When the taxation of advantages went into impact in 1984, as much as 50% of advantages may very well be subjected to the federal tax charge when provisional revenue (adjusted gross revenue + tax-free curiosity + one-half of advantages) surpassed $25,000 for single filers and $32,000 for collectively submitting {couples}. A decade later, a second tier was added permitting as much as 85% of advantages to be topic to federal taxation if provisional revenue for single filers and {couples} submitting collectively topped $34,000 and $44,000, respectively.
When this tax went into impact in 1984, it was anticipated to have an effect on roughly 10% of all senior households.

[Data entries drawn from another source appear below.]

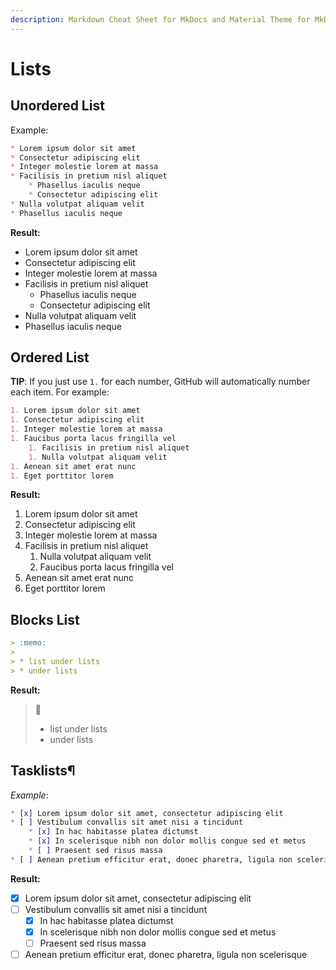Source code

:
 ```yaml
---
description: Markdown Cheat Sheet for MkDocs and Material Theme for MkDocs. Lists examples and simple usage
---
```


# Lists

## Unordered List

Example:

``` markdown
* Lorem ipsum dolor sit amet
* Consectetur adipiscing elit
* Integer molestie lorem at massa
* Facilisis in pretium nisl aliquet
    * Phasellus iaculis neque
    * Consectetur adipiscing elit
* Nulla volutpat aliquam velit
* Phasellus iaculis neque
```

__Result:__

* Lorem ipsum dolor sit amet
* Consectetur adipiscing elit
* Integer molestie lorem at massa
* Facilisis in pretium nisl aliquet
    * Phasellus iaculis neque
    * Consectetur adipiscing elit
* Nulla volutpat aliquam velit
* Phasellus iaculis neque

## Ordered List

__TIP__: If you just use `1.` for each number, GitHub will automatically number each item. For example:

``` markdown
1. Lorem ipsum dolor sit amet
1. Consectetur adipiscing elit
1. Integer molestie lorem at massa
1. Faucibus porta lacus fringilla vel
    1. Facilisis in pretium nisl aliquet
    1. Nulla volutpat aliquam velit
1. Aenean sit amet erat nunc
1. Eget porttitor lorem
```

__Result:__

1. Lorem ipsum dolor sit amet
1. Consectetur adipiscing elit
1. Integer molestie lorem at massa
1. Facilisis in pretium nisl aliquet
    1. Nulla volutpat aliquam velit
    1. Faucibus porta lacus fringilla vel
1. Aenean sit amet erat nunc
1. Eget porttitor lorem

## Blocks List

```markdown
> :memo:
>
> * list under lists
> * under lists
```

__Result:__
> :memo:
>
> * list under lists
> * under lists

## Tasklists¶

_Example_:

```markdown
* [x] Lorem ipsum dolor sit amet, consectetur adipiscing elit
* [ ] Vestibulum convallis sit amet nisi a tincidunt
    * [x] In hac habitasse platea dictumst
    * [x] In scelerisque nibh non dolor mollis congue sed et metus
    * [ ] Praesent sed risus massa
* [ ] Aenean pretium efficitur erat, donec pharetra, ligula non scelerisque
```

__Result:__

* [x] Lorem ipsum dolor sit amet, consectetur adipiscing elit
* [ ] Vestibulum convallis sit amet nisi a tincidunt
    * [x] In hac habitasse platea dictumst
    * [x] In scelerisque nibh non dolor mollis congue sed et metus
    * [ ] Praesent sed risus massa
* [ ] Aenean pretium efficitur erat, donec pharetra, ligula non scelerisque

However as a result of these revenue thresholds have not been adjusted for inflation since their respective inceptions a long time in the past, round half of all senior households now pay some stage of tax on the advantages they obtain.
If President Trump is profitable in eliminating this hated tax, he can be giving roughly half of all retirees a increase (within the sense that they might now not should pay tax on some portion of their advantages).

Picture supply: Getty Photos.
Donald Trump’s well-intentioned proposal is poised to backfire
On the floor, there can be loads of help from present and future retirees to finish the taxation of advantages. An awesome majority of retirees in a casual ballot performed by The Senior Residents League consider Social Safety advantages should not be taxed.
Sadly, this well-intentioned plan to place extra money into the pockets of round half of all present Social Safety retirees can be a short-term aid that results in a fair larger long-term concern.
To fight the OASI’s declining asset reserves, America’s main retirement program wants each cent in revenue it could possibly acquire. In the mean time, Social Safety generates its revenue 3 ways:
- Greater than 91% of the $1.35 trillion collected in 2023 got here from the 12.4% payroll tax on earned revenue, which incorporates wages and wage however not funding revenue. In 2025, all earned revenue as much as $176,100 is topic to the payroll tax.
- Roughly 5% derives from the curiosity revenue earned on the OASI’s and Incapacity Insurance coverage Belief Fund’s (DI’s) asset reserves, which as beforehand famous are invested in interest-bearing authorities bonds.
- The rest of Social Safety’s revenue comes from taxing Social Safety advantages.
The excellent news is that the lion’s share of Social Safety’s revenue will proceed to be sourced from the payroll tax. So long as People maintain working and paying their taxes, there’ll at all times be funds for the Social Safety Administration to distribute to eligible beneficiaries.
However, this system’s curiosity revenue will dwindle because the OASI’s asset reserves are steadily exhausted. The curiosity revenue generated from the DI’s asset reserves represents a really small piece of the pie.
Eradicating the tax on advantages, with Social Safety’s curiosity revenue anticipated to decrease over time, would financially cripple this system. Primarily based on estimates from the 2024 Trustees Report, the revenue generated from taxing advantages is anticipated to leap from $50.7 billion in 2023 to $132.8 billion in 2033.
Whereas half of all retirees — the half with the very best provisional revenue — would get pleasure from a short increase, the OASI’s asset reserves can be drained even sooner with out revenue from the taxation of advantages. In plain English, Trump’s plan would pace up the benefit-cut timeline and doubtlessly improve the proportion advantages would should be diminished by (i.e., greater than the present estimate of a 21% lower) to maintain this system for 75 years.
It goes to indicate that what’s in style is not at all times the perfect resolution.